Gregory Fields

279 S Buchanan Cir, Louisville, CO 80027

I have been a ceramic artist since 2003, when I began sculpting in water-based clay in Seattle. My father Curtis Fields was an accomplished painter in San Francisco, and I grew up with pencils, paint brushes, and studio space in our home. Now I create sculptures in ceramic, welded steel, and occasionally wood. Birds, animals, plants, and other natural or abstract forms take shape on tall pillar sculptures, in smaller works, or in colorful ceramic murals. I love the incredible malleability of clay and the wide diversity of surfaces that can be had in the medium. My glaze palette ranges from rubbed off stains—which give a weathered, ancient look to the carvings—to brightly colored glazes. I am greatly inspired by pre-Columbian Mayan ceramics and stonework, and Matisse’s paper cutouts.

Two decades spent in a monastery bring a contemplative spirit into much of my work. I feel a deep, serene beauty underlying the intense struggles of life, and seek to express this through imagery carved in the ancient and malleable clay medium.

I use mid-range cone 6 clay bodies with grog in my ceramic work. The grog, which is pre-fired clay ground into small grains, helps reduce cracking as the clay dries and is fired. I create the pieces in wet clay with a variety of hand tools. I often use a slab-roller which creates sheets of wet clay of various thicknesses. I may add various textures to the sheets of clay with rocks or bark or other items from my texture collection, and then cut the sheet into shapes to be added to the sculptures. When the hand work is done, the piece is placed on a wire rack so it can dry evenly on all sides. Then the work is bisque fired to 1942 degrees F. At this stage the pieces are often given washes of ceramic stains to bring out the surface texture, then glazed in whole or in part. Then the work goes back into the kiln and fired to maturity at about 2300 degrees.

Many pieces remain as ceramic only but in recent years I have been incorporating steel into my sculptures. Sometimes the steel work is mostly hidden and serves as a support structure for larger pillar pieces. In these I weld a steel frame, then attach cement backer-board to the steel, then mortar and grout the ceramic work to the backer-board. In other works, I will use found pieces of scrap steel as integral elements of the sculpture, and I fasten ceramic elements to the steel with high grade sculptural epoxy. Recently I bought a plasma cutter and am now experimenting by cutting interesting forms in sheets of steel to integrate with ceramic elements. Often I let the steel gradually rust and to add interest to the pieces.
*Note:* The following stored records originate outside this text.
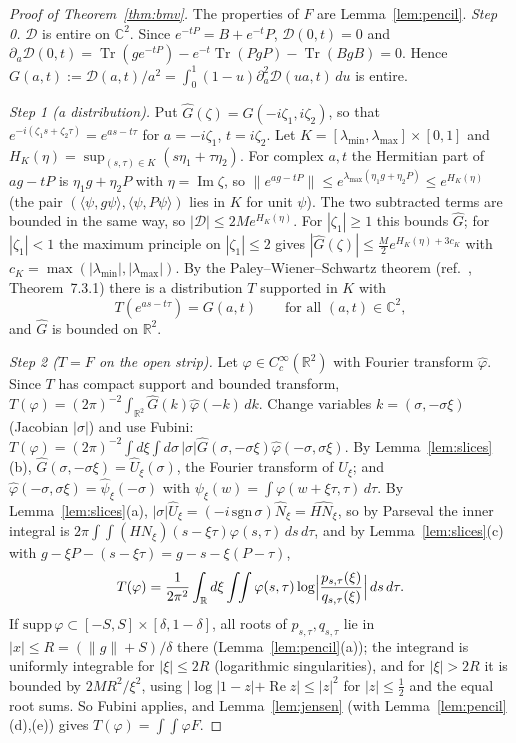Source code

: \documentclass[11pt]{amsart}
\theoremstyle{definition}
\theoremstyle{remark}
\numberwithin{equation}{section}
\newcommand{\R}{\mathbb{R}}
\newcommand{\C}{\mathbb{C}}
\newcommand{\Tr}{\operatorname{Tr}}
\newcommand{\cD}{\mathcal{D}}
\renewcommand{\Re}{\operatorname{Re}}
\renewcommand{\Im}{\operatorname{Im}}
\begin{document}
\begin{proof}[Proof of Theorem~\ref{thm:bmv}]
The properties of $F$ are Lemma~\ref{lem:pencil}. \emph{Step 0.} $\cD$ is entire on $\C^2$. Since $e^{-tP}=B+e^{-t}P$,
$\cD(0,t)=0$ and $\partial_a\cD(0,t)=\Tr(ge^{-tP})-e^{-t}\Tr(PgP)-\Tr(BgB)=0$. Hence
$G(a,t):=\cD(a,t)/a^2=\int_0^1(1-u)\partial_a^2\cD(ua,t)\,du$ is entire.

\emph{Step 1 (a distribution).} Put $\hat G(\zeta)=G(-i\zeta_1,i\zeta_2)$, so that $e^{-i(\zeta_1s+\zeta_2\tau)}=
e^{as-t\tau}$ for $a=-i\zeta_1$, $t=i\zeta_2$. Let $K=[\lambda_{\min},\lambda_{\max}]\times[0,1]$ and
$H_K(\eta)=\sup_{(s,\tau)\in K}(s\eta_1+\tau\eta_2)$. For complex $a,t$ the Hermitian part of $ag-tP$ is
$\eta_1g+\eta_2P$ with $\eta=\Im\zeta$, so $\|e^{ag-tP}\|\le e^{\lambda_{\max}(\eta_1g+\eta_2P)}\le e^{H_K(\eta)}$
(the pair $(\langle\psi,g\psi\rangle,\langle\psi,P\psi\rangle)$ lies in $K$ for unit $\psi$). The two subtracted terms
are bounded in the same way, so $|\cD|\le2Me^{H_K(\eta)}$. For $|\zeta_1|\ge1$ this bounds $\hat G$; for $|\zeta_1|<1$
the maximum principle on $|\zeta_1|\le2$ gives $|\hat G(\zeta)|\le\frac M2e^{H_K(\eta)+3c_K}$ with
$c_K=\max(|\lambda_{\min}|,|\lambda_{\max}|)$. By the Paley--Wiener--Schwartz theorem (ref.~\cite{Hormander},
Theorem~7.3.1) there is a distribution $T$ supported in $K$ with
\begin{equation}\label{eq:T}
T(e^{as-t\tau})=G(a,t)\qquad\text{for all }(a,t)\in\C^2,
\end{equation}
and $\hat G$ is bounded on $\R^2$.

\emph{Step 2 ($T=F$ on the open strip).} Let $\varphi\in C_c^\infty(\R^2)$ with Fourier transform $\hat\varphi$. Since
$T$ has compact support and bounded transform, $T(\varphi)=(2\pi)^{-2}\int_{\R^2}\hat G(k)\hat\varphi(-k)\,dk$. Change
variables $k=(\sigma,-\sigma\xi)$ (Jacobian $|\sigma|$) and use Fubini:
$T(\varphi)=(2\pi)^{-2}\int d\xi\int d\sigma\,|\sigma|\hat G(\sigma,-\sigma\xi)\hat\varphi(-\sigma,\sigma\xi)$.
By Lemma~\ref{lem:slices}(b), $\hat G(\sigma,-\sigma\xi)=\hat U_\xi(\sigma)$, the Fourier transform of $U_\xi$; and
$\hat\varphi(-\sigma,\sigma\xi)=\hat\psi_\xi(-\sigma)$ with $\psi_\xi(w)=\int\varphi(w+\xi\tau,\tau)\,d\tau$. By
Lemma~\ref{lem:slices}(a), $|\sigma|\hat U_\xi=(-i\,\mathrm{sgn}\,\sigma)\hat N_\xi=\widehat{HN_\xi}$, so by Parseval
the inner integral is $2\pi\int\!\!\int(HN_\xi)(s-\xi\tau)\varphi(s,\tau)\,ds\,d\tau$, and by Lemma~\ref{lem:slices}(c)
with $g-\xi P-(s-\xi\tau)=g-s-\xi(P-\tau)$,
\[
T(\varphi)=\frac{1}{2\pi^2}\int_\R d\xi\int\!\!\int\varphi(s,\tau)\log\Bigl|\frac{p_{s,\tau}(\xi)}{q_{s,\tau}(\xi)}\Bigr|
\,ds\,d\tau .
\]
If $\mathrm{supp}\,\varphi\subset[-S,S]\times[\delta,1-\delta]$, all roots of $p_{s,\tau},q_{s,\tau}$ lie in
$|x|\le R=(\|g\|+S)/\delta$ there (Lemma~\ref{lem:pencil}(a)); the integrand is uniformly integrable for $|\xi|\le2R$
(logarithmic singularities), and for $|\xi|>2R$ it is bounded by $2MR^2/\xi^2$, using $|\log|1-z|+\Re z|\le|z|^2$ for
$|z|\le\frac12$ and the equal root sums. So Fubini applies, and Lemma~\ref{lem:jensen} (with
Lemma~\ref{lem:pencil}(d),(e)) gives $T(\varphi)=\int\!\!\int\varphi F$.


\end{proof}
\end{document}
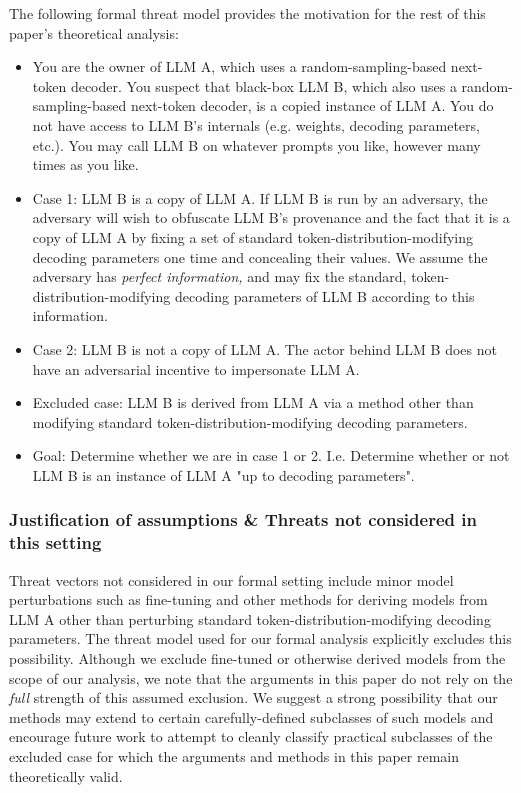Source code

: \documentclass{article}
\begin{document}
The following formal threat model provides the motivation for the rest of this paper's theoretical analysis:
\begin{itemize}
\item You are the owner of LLM A, which uses a random-sampling-based next-token decoder. You suspect that black-box LLM B, which also uses a random-sampling-based next-token decoder, is a copied instance of LLM A. You do not have access to LLM B's internals (e.g. weights, decoding parameters, etc.). You may call LLM B on whatever prompts you like, however many times as you like.
\item Case 1: LLM B is a copy of LLM A. If LLM B is run by an adversary, the adversary will wish to obfuscate LLM B's provenance and the fact that it is a copy of LLM A by fixing a set of standard token-distribution-modifying decoding parameters one time and concealing their values. We assume the adversary has \textit{perfect information,} and may fix the standard, token-distribution-modifying decoding parameters of LLM B according to this information.
\item Case 2: LLM B is not a copy of LLM A. The actor behind LLM B does not have an adversarial incentive to impersonate LLM A.
\item Excluded case: LLM B is derived from LLM A via a method other than modifying standard token-distribution-modifying decoding parameters.
\item Goal: Determine whether we are in case 1 or 2. I.e. Determine whether or not LLM B is an instance of LLM A "up to decoding parameters".
\end{itemize}



\subsubsection{Justification of assumptions \& Threats not considered in this setting}

Threat vectors not considered in our formal setting include minor model perturbations such as fine-tuning and other methods for deriving models from LLM A other than perturbing standard token-distribution-modifying decoding parameters. The threat model used for our formal analysis explicitly excludes this possibility. Although we exclude fine-tuned or otherwise derived models from the scope of our analysis, we note that the arguments in this paper do not rely on the \textit{full} strength of this assumed exclusion. We suggest a strong possibility that our methods may extend to certain carefully-defined subclasses of such models and encourage future work to attempt to cleanly classify practical subclasses of the excluded case for which the arguments and methods in this paper remain theoretically valid.
\end{document}
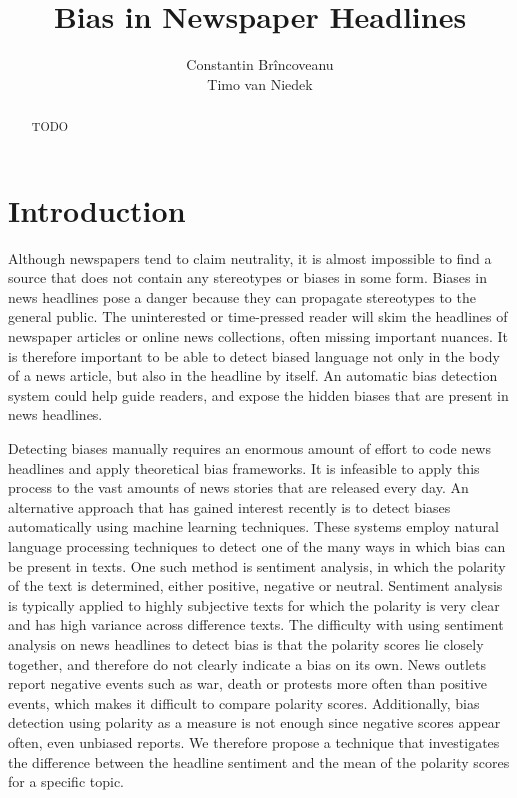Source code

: \documentclass[final]{ieee}
\title[Cognitive Computational Modeling of Language and Web Interaction]{Bias in Newspaper Headlines}
\author[Br\^{i}ncoveanu \& van Niedek]{%
   Constantin Br\^{i}ncoveanu \\
   Timo van Niedek
    \authorinfo{%
     Cognitive Computational Modeling of Language and Web Interaction,\\
      SOW-MKI61-2016-SEM2-V, 13th July 2017, Dr. G.E. Kachergis. \\
      email: \mbox{c.brincoveanu@student.ru.nl},\mbox{timo.niedek@student.ru.nl}} 
}
\begin{document}
\maketitle


\begin{abstract}
TODO
\end{abstract}

\section{Introduction}\label{sec:intro}

Although newspapers tend to claim neutrality, it is almost impossible to find a source that does not contain any stereotypes or biases in some form. Biases in news headlines pose a danger because they can propagate stereotypes to the general public. The uninterested or time-pressed reader will skim the headlines of newspaper articles or online news collections, often missing important nuances. It is therefore important to be able to detect biased language not only in the body of a news article, but also in the headline by itself. An automatic bias detection system could help guide readers, and expose the hidden biases that are present in news headlines.

Detecting biases manually requires an enormous amount of effort to code news headlines and apply theoretical bias frameworks. It is infeasible to apply this process to the vast amounts of news stories that are released every day. An alternative approach that has gained interest recently is to detect biases automatically using machine learning techniques. These systems employ natural language processing techniques to detect one of the many ways in which bias can be present in texts. One such method is sentiment analysis, in which the polarity of the text is determined, either positive, negative or neutral. Sentiment analysis is typically applied to highly subjective texts for which the polarity is very clear and has high variance across difference texts. The difficulty with using sentiment analysis on news headlines to detect bias is that the polarity scores lie closely together, and therefore do not clearly indicate a bias on its own. News outlets report negative events such as war, death or protests more often than positive events, which makes it difficult to compare polarity scores. Additionally, bias detection using polarity as a measure is not enough since negative scores appear often, even unbiased reports. We therefore propose a technique that investigates the difference between the headline sentiment and the mean of the polarity scores for a specific topic. 
\end{document}
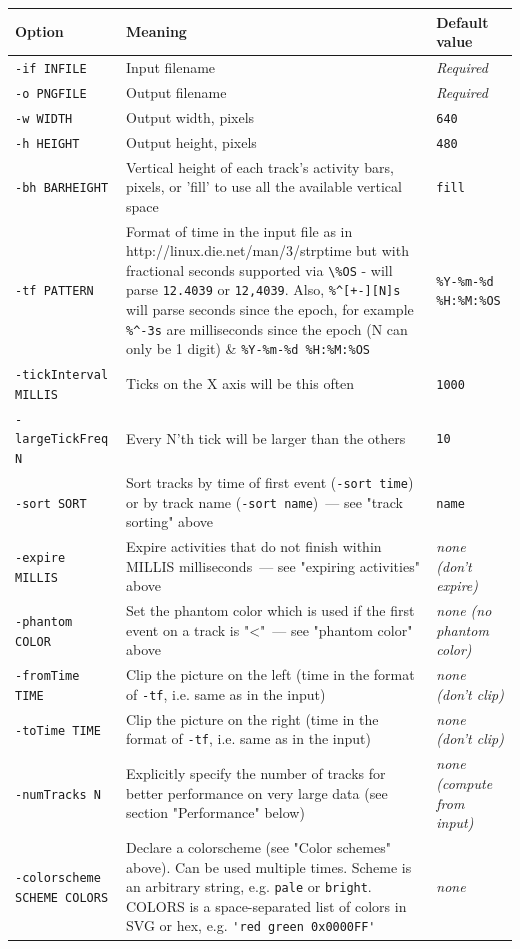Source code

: \documentclass{article}
\begin{document}
\begin{longtable}{|l|p{160px}|l|}
\hline
Option & Meaning & Default value \\
\hline
\endhead
\verb|-if INFILE| & Input filename & \emph{Required} \\
\hline
\verb|-o PNGFILE| & Output filename & \emph{Required} \\
\hline
\verb|-w WIDTH|   & Output width, pixels & \verb|640| \\
\hline
\verb|-h HEIGHT|  & Output height, pixels & \verb|480| \\
\hline
\verb|-bh BARHEIGHT| & Vertical height of each track's activity bars, pixels, or 'fill' to use all the available vertical space & \verb|fill| \\
\hline
\verb|-tf PATTERN| & Format of time in the input file as in http://linux.die.net/man/3/strptime but with fractional seconds supported via \verb|\%OS| - will parse \verb|12.4039| or \verb|12,4039|.  Also, \verb|%^[+-][N]s| will parse seconds since the epoch, for example \verb|%^-3s| are milliseconds since the epoch (N can only be 1 digit) & \verb|%Y-%m-%d %H:%M:%OS| \\
\hline
\verb|-tickInterval MILLIS| & Ticks on the X axis will be this often & \verb|1000| \\
\hline
\verb|-largeTickFreq N| & Every N'th tick will be larger than the others & \verb|10| \\
\hline
\verb|-sort SORT| & Sort tracks by time of first event (\verb|-sort time|) or by track name (\verb|-sort name|)~--- see "track sorting" above & \verb|name| \\
\hline
\verb|-expire MILLIS| & Expire activities that do not finish within MILLIS milliseconds~--- see "expiring activities" above & \emph{none (don't expire)} \\
\hline
\verb|-phantom COLOR| & Set the phantom color which is used if the first event on a track is "<"~--- see "phantom color" above & \emph{none (no phantom color)} \\
\hline
\verb|-fromTime TIME| & Clip the picture on the left (time in the format of \verb|-tf|, i.e. same as in the input) & \emph{none (don't clip)} \\
\hline
\verb|-toTime TIME| & Clip the picture on the right (time in the format of \verb|-tf|, i.e. same as in the input) & \emph{none (don't clip)} \\
\hline
\verb|-numTracks N| & Explicitly specify the number of tracks for better performance on very large data (see section "Performance" below) & \emph{none (compute from input)} \\
\hline
\verb|-colorscheme SCHEME COLORS| & Declare a colorscheme (see "Color schemes" above). Can be used multiple times. Scheme is an arbitrary string, e.g. \verb|pale| or \verb|bright|. COLORS is a space-separated list of colors in SVG or hex, e.g. \verb|'red green 0x0000FF'| & \emph{none} \\
\hline
\end{longtable}
\end{document}
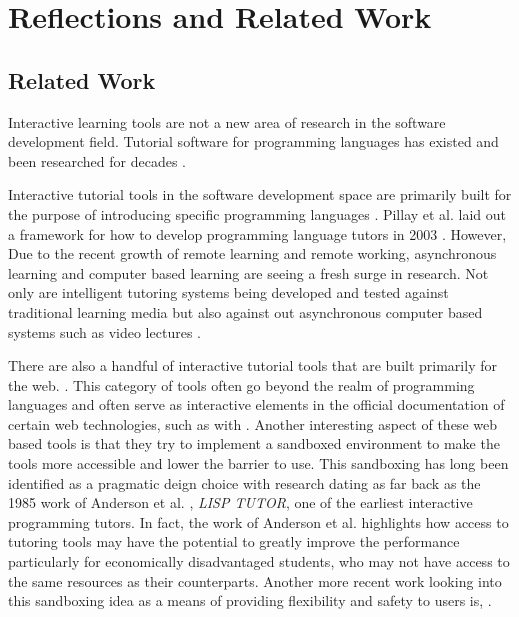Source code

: \chapter{Reflections and Related Work}
\label{chap:reflection}
\section{Related Work}

Interactive learning tools are not a new area of research in the software
development field. Tutorial software for programming languages has existed  and
been researched for decades \cite{anderson1985lisp,
	anderson1986automatedtutoring, gerdes2012interactive,
	permpool2019interactive, lee2005intelligent, jeuring2011programming,
	holland2009j,  schez2020intelligent}.

Interactive tutorial tools in the software development space are primarily
built for the purpose of introducing specific programming languages
\cite{donehaskell, holland2009j, ajayi2010development, lee2005intelligent}.
Pillay et al. laid out a framework for how to develop programming language
tutors in 2003 \cite{pillay2003developing}. However, Due to the recent growth
of remote learning and remote working, asynchronous learning and computer based
learning are seeing a fresh surge in research. Not only are intelligent
tutoring systems being developed and tested against traditional learning media
but also against out asynchronous computer based systems such as video lectures
\cite{becker201950, ossovski2022comparing}.

There are also a handful of interactive tutorial tools that are built primarily
for the web. \cite{donehaskell, harris_team, harris_team, herweijer,
lee2005intelligent}. This category of tools often go beyond the realm of
programming languages and often serve as interactive elements in the official
documentation of certain web technologies, such as with
\cite{harris_team,team_meta}. Another interesting aspect of these web based
tools is that they try to implement a sandboxed environment to make the tools
more accessible and lower the barrier to use. This sandboxing has long been
identified as a pragmatic deign choice with research dating as far back as the
1985 work of Anderson et al. \cite{anderson1985lisp}, \textit{LISP TUTOR}, one
of the earliest interactive programming tutors. In fact, the work of Anderson
et al. highlights how access to tutoring tools may have the potential to
greatly improve the performance particularly for economically disadvantaged
students, who may not have access to the same resources as their counterparts.
Another more recent work looking into this sandboxing idea as a means of
providing flexibility and safety to users is, \cite{permpool2019interactive}.

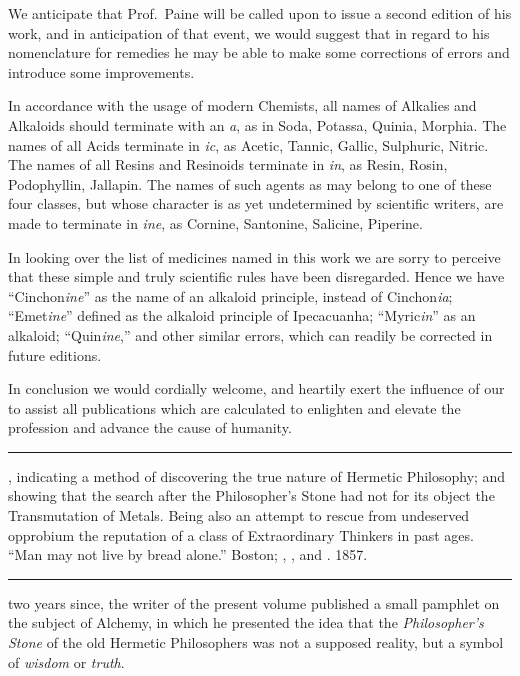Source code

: 
We anticipate that Prof.\ Paine will be called upon to issue a second
edition of his work, and in anticipation of that event, we would suggest
that in regard to his nomenclature for remedies he may be able to
make some corrections of errors and introduce some improvements.

In accordance with the usage of modern Chemists, all names of
Alkalies and Alkaloids should terminate with an \emph{a}, as in Soda, Potassa,
Quinia, Morphia. The names of all Acids terminate in \emph{ic}, as Acetic,
Tannic, Gallic, Sulphuric, Nitric. The names of all Resins and Resinoids
terminate in \emph{in}, as Resin, Rosin, Podophyllin, Jallapin. The
names of such agents as may belong to one of these four classes, but
whose character is as yet undetermined by scientific writers, are made
to terminate in \emph{ine}, as Cornine, Santonine, Salicine, Piperine.

In looking over the list of medicines named in this work we are sorry
to perceive that these simple and truly scientific rules have been disregarded.
Hence we have ``Cinchon\textit{ine}'' as the name of an alkaloid
principle, instead of Cinchon\textit{ia}; ``Emet\textit{ine}'' defined as the alkaloid
principle of Ipecacuanha; ``Myric\textit{in}'' as an alkaloid; ``Quin\textit{ine},''
and other similar errors, which can readily be corrected in future editions.

In conclusion we would cordially welcome, and heartily exert the influence
of our  to assist all publications which are calculated to
enlighten and elevate the profession and advance the cause of humanity.

\fancybreak{* * *}

\footnotesize
{}, indicating a method of discovering the true
nature of Hermetic Philosophy; and showing that the search after the Philosopher's
Stone had not for its object the Transmutation of Metals. Being also an attempt to
rescue from undeserved opprobium the reputation of a class of Extraordinary Thinkers
in past ages. ``Man may not live by bread alone.'' Boston; , , and
. 1857.
\plainbreak{1}
\normalsize


 two years since, the writer of the present volume published a
small pamphlet on the subject of Alchemy, in which he presented the
idea that the \emph{Philosopher's Stone} of the old Hermetic Philosophers
was not a supposed reality, but a symbol of \emph{wisdom} or \emph{truth}.


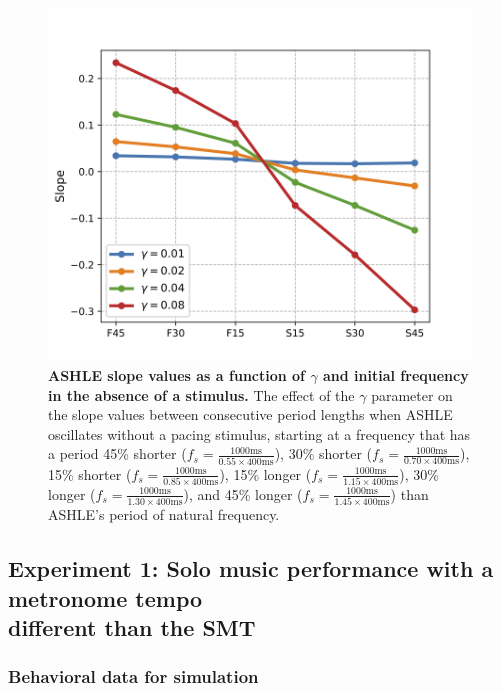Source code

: \documentclass{report}
\begin{document}
\begin{figure}
    \centering
    \includegraphics[width=1.0\textwidth]{figures/fig3_8.png}
    \caption[ASHLE slope values as a function of $\gamma$ and initial frequency in the absence of a stimulus]{\textbf{ASHLE slope values as a function of $\gamma$ and initial frequency in the absence of a stimulus.} The effect of the $\gamma$ parameter on the slope values between consecutive period lengths when ASHLE oscillates without a pacing stimulus, starting at a frequency that has a period 45\% shorter ($f_s = \frac{1000\text{ms}}{0.55 \times 400\text{ms}}$), 30\% shorter ($f_s = \frac{1000\text{ms}}{0.70 \times 400\text{ms}}$), 15\% shorter ($f_s = \frac{1000\text{ms}}{0.85 \times 400\text{ms}}$), 15\% longer ($f_s = \frac{1000\text{ms}}{1.15 \times 400\text{ms}}$), 30\% longer ($f_s = \frac{1000\text{ms}}{1.30 \times 400\text{ms}}$), and 45\% longer ($f_s = \frac{1000\text{ms}}{1.45 \times 400\text{ms}}$) than ASHLE's period of natural frequency.}
    \label{f3_8}
\end{figure}

\subsection{Experiment 1: Solo music performance with a metronome tempo \\ different than the SMT}

\subsubsection{Behavioral data for simulation}
\end{document}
I have a strong interest in public art where I can take my creativity out into the greater community. My public art practice began in 2008 in Seattle on a small project working with children of the South Park neighborhood to create textured tiles that were installed in concrete benches and steps in a river front park where 8th Avenue South meets the south bank of the Duwamish River. In 2009, I completed a project commissioned by the Seattle Office of Arts and Culture to create art for a five block stretch of 14th Avenue South. This work included two 8.8 foot tall pillars clad with hand-carved ceramic tile and seventeen strips of 6 inch wide tile set in the sidewalk. In 2014, I was commissioned by Yamhill County to create a pillar piece for the new Yamhill Transit Center in McMinnville, Oregon. I currently have a tall pillar sculpture on display in Lake Oswego, Oregon’s Gallery Without Walls program and another pillar piece was just installed in Loveland, Colorado in the city's TAAP program. Next year another piece is earmarked for Lafayette’s Art on the Street program. I regularly apply to public opportunities as I find the collaborative aspect of these projects very satisfying.